Start of RECORDS FOR THE TASK
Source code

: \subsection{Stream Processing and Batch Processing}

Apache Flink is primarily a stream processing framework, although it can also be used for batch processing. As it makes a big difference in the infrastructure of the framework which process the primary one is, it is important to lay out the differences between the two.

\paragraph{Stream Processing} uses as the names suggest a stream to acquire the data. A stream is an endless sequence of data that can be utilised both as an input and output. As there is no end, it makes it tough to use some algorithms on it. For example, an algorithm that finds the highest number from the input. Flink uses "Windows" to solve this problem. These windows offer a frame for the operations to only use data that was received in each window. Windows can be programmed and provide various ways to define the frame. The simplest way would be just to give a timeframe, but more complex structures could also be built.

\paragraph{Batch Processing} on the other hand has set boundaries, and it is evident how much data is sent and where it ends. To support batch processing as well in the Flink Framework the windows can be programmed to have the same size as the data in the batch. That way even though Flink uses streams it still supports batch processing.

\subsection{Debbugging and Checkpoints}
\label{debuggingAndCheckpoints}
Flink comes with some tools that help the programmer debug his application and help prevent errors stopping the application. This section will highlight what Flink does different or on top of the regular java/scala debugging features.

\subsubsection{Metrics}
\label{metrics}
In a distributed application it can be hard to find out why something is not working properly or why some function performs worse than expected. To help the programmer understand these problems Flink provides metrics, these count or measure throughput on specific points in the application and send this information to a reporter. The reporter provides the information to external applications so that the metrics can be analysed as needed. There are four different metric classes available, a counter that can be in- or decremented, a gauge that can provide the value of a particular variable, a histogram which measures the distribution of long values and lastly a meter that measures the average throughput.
End of RECORDS FOR THE TASK
Start of RECORDS FOR THE TASK
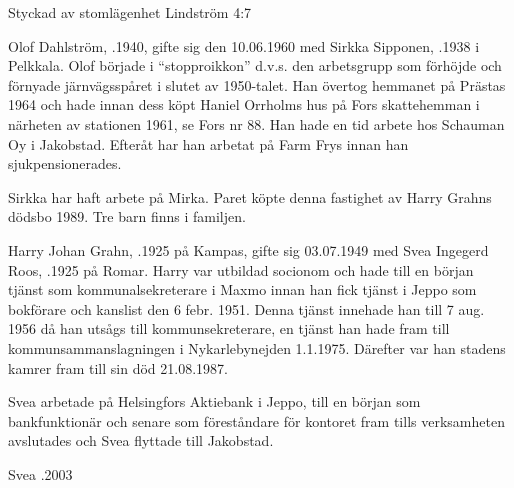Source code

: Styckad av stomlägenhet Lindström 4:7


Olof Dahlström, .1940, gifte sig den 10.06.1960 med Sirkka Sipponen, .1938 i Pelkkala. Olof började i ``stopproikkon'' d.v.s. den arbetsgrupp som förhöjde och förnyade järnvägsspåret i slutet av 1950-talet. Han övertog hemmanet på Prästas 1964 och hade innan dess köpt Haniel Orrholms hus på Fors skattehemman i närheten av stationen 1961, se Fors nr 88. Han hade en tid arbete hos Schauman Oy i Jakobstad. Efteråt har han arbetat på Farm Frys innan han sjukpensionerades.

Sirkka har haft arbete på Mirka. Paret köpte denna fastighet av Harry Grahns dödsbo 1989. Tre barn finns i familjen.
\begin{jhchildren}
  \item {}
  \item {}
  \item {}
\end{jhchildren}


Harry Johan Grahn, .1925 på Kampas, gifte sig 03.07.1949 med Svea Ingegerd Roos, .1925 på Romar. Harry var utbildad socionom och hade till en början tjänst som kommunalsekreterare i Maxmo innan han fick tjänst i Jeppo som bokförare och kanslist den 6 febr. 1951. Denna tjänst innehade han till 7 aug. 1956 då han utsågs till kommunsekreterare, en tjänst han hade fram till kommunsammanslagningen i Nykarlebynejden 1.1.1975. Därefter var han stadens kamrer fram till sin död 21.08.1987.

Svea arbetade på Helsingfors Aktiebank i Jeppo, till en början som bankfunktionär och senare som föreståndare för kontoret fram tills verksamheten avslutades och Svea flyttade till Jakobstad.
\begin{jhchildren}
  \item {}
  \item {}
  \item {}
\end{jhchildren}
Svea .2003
End of RECORDS FOR THE TASK
All lines above that contain the word "programmed" are to be copied.

• EXERCISE OUTPUT:
\paragraph{Stream Processing} uses as the names suggest a stream to acquire the data. A stream is an endless sequence of data that can be utilised both as an input and output. As there is no end, it makes it tough to use some algorithms on it. For example, an algorithm that finds the highest number from the input. Flink uses "Windows" to solve this problem. These windows offer a frame for the operations to only use data that was received in each window. Windows can be programmed and provide various ways to define the frame. The simplest way would be just to give a timeframe, but more complex structures could also be built.
\paragraph{Batch Processing} on the other hand has set boundaries, and it is evident how much data is sent and where it ends. To support batch processing as well in the Flink Framework the windows can be programmed to have the same size as the data in the batch. That way even though Flink uses streams it still supports batch processing.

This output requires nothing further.